> **Problem description**
Check each line of the listing below for the string "splits", and copy the ones that have it.

────────────────

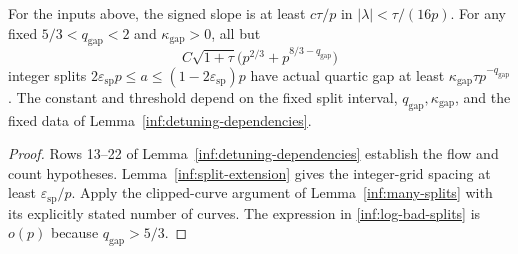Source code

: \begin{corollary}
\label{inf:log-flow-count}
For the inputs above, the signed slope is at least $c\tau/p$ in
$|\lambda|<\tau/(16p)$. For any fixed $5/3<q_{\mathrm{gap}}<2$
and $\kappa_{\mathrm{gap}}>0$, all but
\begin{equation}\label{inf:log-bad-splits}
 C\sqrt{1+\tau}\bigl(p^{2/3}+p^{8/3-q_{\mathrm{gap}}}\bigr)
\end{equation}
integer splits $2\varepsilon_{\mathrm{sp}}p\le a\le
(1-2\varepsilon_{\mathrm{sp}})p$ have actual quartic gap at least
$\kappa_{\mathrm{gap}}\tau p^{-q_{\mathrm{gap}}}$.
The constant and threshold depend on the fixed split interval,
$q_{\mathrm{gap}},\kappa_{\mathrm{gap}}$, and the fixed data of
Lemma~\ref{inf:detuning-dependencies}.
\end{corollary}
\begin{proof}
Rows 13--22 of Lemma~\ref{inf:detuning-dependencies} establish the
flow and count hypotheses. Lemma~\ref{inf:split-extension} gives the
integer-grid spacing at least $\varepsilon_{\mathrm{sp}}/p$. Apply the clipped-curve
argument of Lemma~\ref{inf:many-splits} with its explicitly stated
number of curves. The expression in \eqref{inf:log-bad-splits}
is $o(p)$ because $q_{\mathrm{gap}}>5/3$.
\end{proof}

────────────────

> **Solution to the exercise**
\begin{equation}\label{inf:log-bad-splits}
integer splits $2\varepsilon_{\mathrm{sp}}p\le a\le
argument of Lemma~\ref{inf:many-splits} with its explicitly stated
number of curves. The expression in \eqref{inf:log-bad-splits}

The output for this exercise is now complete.